⟨
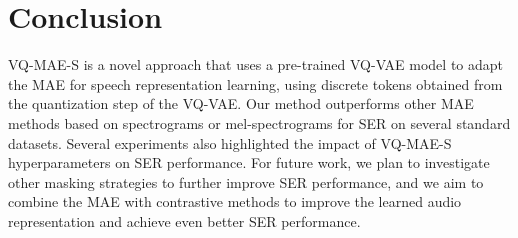 \documentclass{article}
\begin{document}
\section{Conclusion}
\label{sec:conclusion}
VQ-MAE-S is a novel approach that uses a pre-trained VQ-VAE model to adapt the MAE for speech representation learning, using discrete tokens obtained from the quantization step of the VQ-VAE. Our method outperforms other MAE methods based on spectrograms or mel-spectrograms for SER on several standard datasets. Several experiments also highlighted the impact of VQ-MAE-S hyperparameters on SER performance. For future work, we plan to investigate other masking strategies to further improve SER performance, and we aim to combine the MAE with contrastive methods to improve the learned audio representation and achieve even better SER performance.
\clearpage











\end{document}
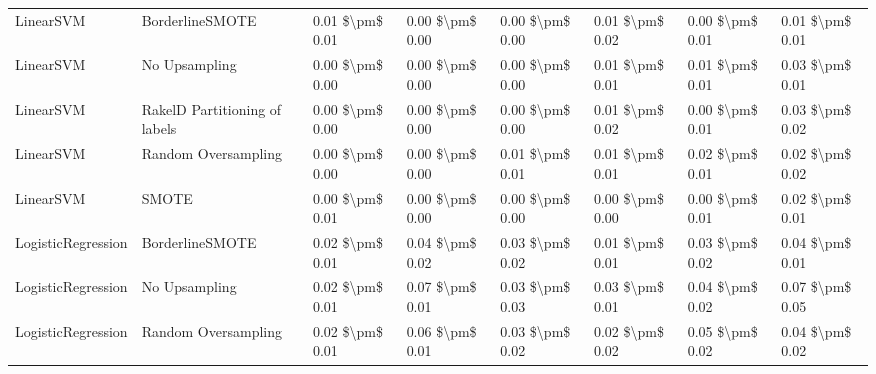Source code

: \begin{tabular}{llllllll}
                      LinearSVM &               BorderlineSMOTE & 0.01 \$\textbackslash pm\$ 0.01 &           0.00 \$\textbackslash pm\$ 0.00 &       0.00 \$\textbackslash pm\$ 0.00 &        0.01 \$\textbackslash pm\$ 0.02 &                         0.00 \$\textbackslash pm\$ 0.01 &     0.01 \$\textbackslash pm\$ 0.01 \\
                      LinearSVM &                 No Upsampling & 0.00 \$\textbackslash pm\$ 0.00 &           0.00 \$\textbackslash pm\$ 0.00 &       0.00 \$\textbackslash pm\$ 0.00 &        0.01 \$\textbackslash pm\$ 0.01 &                         0.01 \$\textbackslash pm\$ 0.01 &     0.03 \$\textbackslash pm\$ 0.01 \\
                      LinearSVM & RakelD Partitioning of labels & 0.00 \$\textbackslash pm\$ 0.00 &           0.00 \$\textbackslash pm\$ 0.00 &       0.00 \$\textbackslash pm\$ 0.00 &        0.01 \$\textbackslash pm\$ 0.02 &                         0.00 \$\textbackslash pm\$ 0.01 &     0.03 \$\textbackslash pm\$ 0.02 \\
                      LinearSVM &           Random Oversampling & 0.00 \$\textbackslash pm\$ 0.00 &           0.00 \$\textbackslash pm\$ 0.00 &       0.01 \$\textbackslash pm\$ 0.01 &        0.01 \$\textbackslash pm\$ 0.01 &                         0.02 \$\textbackslash pm\$ 0.01 &     0.02 \$\textbackslash pm\$ 0.02 \\
                      LinearSVM &                         SMOTE & 0.00 \$\textbackslash pm\$ 0.01 &           0.00 \$\textbackslash pm\$ 0.00 &       0.00 \$\textbackslash pm\$ 0.00 &        0.00 \$\textbackslash pm\$ 0.00 &                         0.00 \$\textbackslash pm\$ 0.01 &     0.02 \$\textbackslash pm\$ 0.01 \\
             LogisticRegression &               BorderlineSMOTE & 0.02 \$\textbackslash pm\$ 0.01 &           0.04 \$\textbackslash pm\$ 0.02 &       0.03 \$\textbackslash pm\$ 0.02 &        0.01 \$\textbackslash pm\$ 0.01 &                         0.03 \$\textbackslash pm\$ 0.02 &     0.04 \$\textbackslash pm\$ 0.01 \\
             LogisticRegression &                 No Upsampling & 0.02 \$\textbackslash pm\$ 0.01 &           0.07 \$\textbackslash pm\$ 0.01 &       0.03 \$\textbackslash pm\$ 0.03 &        0.03 \$\textbackslash pm\$ 0.01 &                         0.04 \$\textbackslash pm\$ 0.02 &     0.07 \$\textbackslash pm\$ 0.05 \\
             LogisticRegression &           Random Oversampling & 0.02 \$\textbackslash pm\$ 0.01 &           0.06 \$\textbackslash pm\$ 0.01 &       0.03 \$\textbackslash pm\$ 0.02 &        0.02 \$\textbackslash pm\$ 0.02 &                         0.05 \$\textbackslash pm\$ 0.02 &     0.04 \$\textbackslash pm\$ 0.02 \\

\end{tabular}
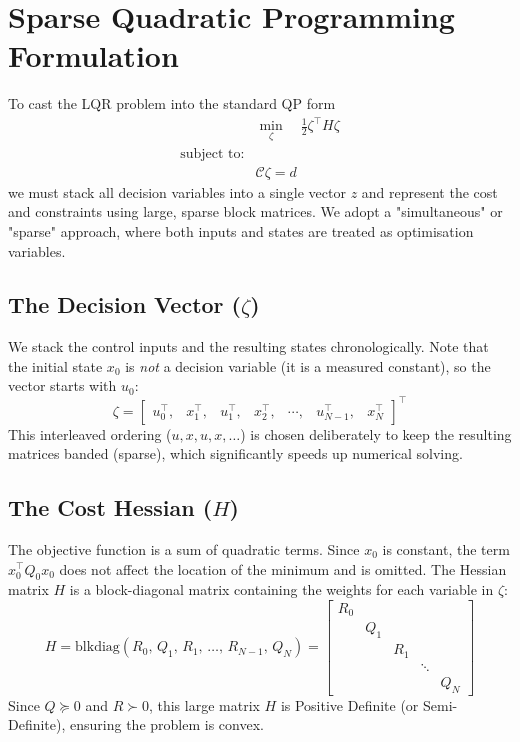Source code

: \section{Sparse Quadratic Programming Formulation}

To cast the LQR problem into the standard QP form
\begin{align*}
	&\min_\zeta \quad \frac{1}{2}\zeta^\top H \zeta \\
	 \text{subject to:}& \\
	 &  \mathcal{C}\zeta = d
\end{align*}
we must stack all decision variables into a single vector $z$ and represent the cost and constraints using large, sparse block matrices. We adopt a "simultaneous" or "sparse" approach, where both inputs and states are treated as optimisation variables.

\subsection*{The Decision Vector ($\zeta$)}
We stack the control inputs and the resulting states chronologically. Note that the initial state $x_0$ is \emph{not} a decision variable (it is a measured constant), so the vector starts with $u_0$:
\begin{equation*}
	\zeta = \begin{bmatrix} u_0^\top, & x_1^\top, & u_1^\top, & x_2^\top, & \cdots, & u_{N-1}^\top, & x_N^\top \end{bmatrix}^\top
\end{equation*}
This interleaved ordering ($u, x, u, x, \dots$) is chosen deliberately to keep the resulting matrices banded (sparse), which significantly speeds up numerical solving.

\subsection*{The Cost Hessian ($H$)}
The objective function is a sum of quadratic terms. Since $x_0$ is constant, the term $x_0^\top Q_0 x_0$ does not affect the location of the minimum and is omitted. The Hessian matrix $H$ is a block-diagonal matrix containing the weights for each variable in $\zeta$:
\begin{equation*}
	H = \text{blkdiag}(R_0, \, Q_1, \, R_1, \, \dots, \, R_{N-1}, \, Q_N) = 
	\begin{bmatrix}
		R_0 & & & & \\
		& Q_1 & & & \\
		& & R_1 & & \\
		& & & \ddots & \\
		& & & & Q_N
	\end{bmatrix}
\end{equation*}
Since $Q \succeq 0$ and $R \succ 0$, this large matrix $H$ is Positive Definite (or Semi-Definite), ensuring the problem is convex.

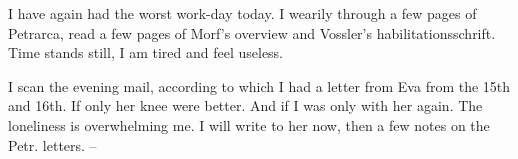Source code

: 

\missing

I have again had the worst work-day today. I wearily  through a few pages of Petrarca, read a few pages of Morf's overview and Vossler's habilitationsschrift. Time stands still, I am tired and feel useless.

\missing I scan the evening mail, according to which I had a letter from Eva from the 15th and 16th. If only her knee were better. And if I was only with her again. The loneliness is overwhelming me. I will write to her now, then a few notes on the Petr. letters. --

\missing


%
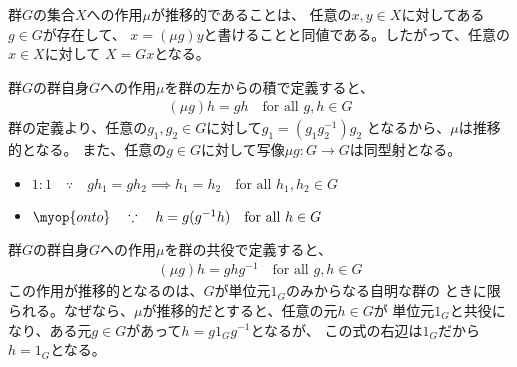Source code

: 	群$G$の集合$X$への作用$\mu$が推移的であることは、
	任意の$x,y\in X$に対してある$g\in G$が存在して、
	$x=(\mu g)y$と書けることと同値である。したがって、任意の$x\in X$に対して
	$X=Gx$となる。

	\begin{example}[群自身への左作用]\label{eg:群自身への左作用} %
		群$G$の群自身$G$への作用$\mu$を群の左からの積で定義すると、
		\begin{equation*}\begin{split} %
			(\mu g)h = gh \quad\text{for all }g,h\in G
		\end{split}\end{equation*} %
		群の定義より、任意の$g_1,g_2\in G$に対して$g_1=(g_1g_2^{-1})g_2$
		となるから、$\mu$は推移的となる。
		また、任意の$g\in G$に対して写像$\mu g:G\to G$は同型射となる。
		\begin{itemize}\setlength{\itemsep}{-1mm} %
			\item $1:1\quad\because\quad
				gh_1 = gh_2 \implies h_1 = h_2 \quad\text{for all }h_1,h_2\in G
			$
			\item $\myop{onto}\quad\because\quad
				h = g(g^{-1}h) \quad\text{for all }h\in G
			$
		\end{itemize} %
	\end{example} %

	\begin{example}[群自身への共役による作用]\label{eg:群自身への共役による作用} %
		群$G$の群自身$G$への作用$\mu$を群の共役で定義すると、
		\begin{equation*}\begin{split} %
			(\mu g)h = ghg^{-1} \quad\text{for all }g,h\in G
		\end{split}\end{equation*} %
		この作用が推移的となるのは、$G$が単位元$1_G$のみからなる自明な群の
		ときに限られる。なぜなら、$\mu$が推移的だとすると、任意の元$h\in G$が
		単位元$1_G$と共役になり、ある元$g\in G$があって$h=g1_Gg^{-1}$となるが、
		この式の右辺は$1_G$だから$h=1_G$となる。
	\end{example} %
⟩
Description of the task:
Every line that holds the word "using" should be copied from the records.

Response box:
VQ-MAE-S is a novel approach that uses a pre-trained VQ-VAE model to adapt the MAE for speech representation learning, using discrete tokens obtained from the quantization step of the VQ-VAE. Our method outperforms other MAE methods based on spectrograms or mel-spectrograms for SER on several standard datasets. Several experiments also highlighted the impact of VQ-MAE-S hyperparameters on SER performance. For future work, we plan to investigate other masking strategies to further improve SER performance, and we aim to combine the MAE with contrastive methods to improve the learned audio representation and achieve even better SER performance.
we must stack all decision variables into a single vector $z$ and represent the cost and constraints using large, sparse block matrices. We adopt a "simultaneous" or "sparse" approach, where both inputs and states are treated as optimisation variables.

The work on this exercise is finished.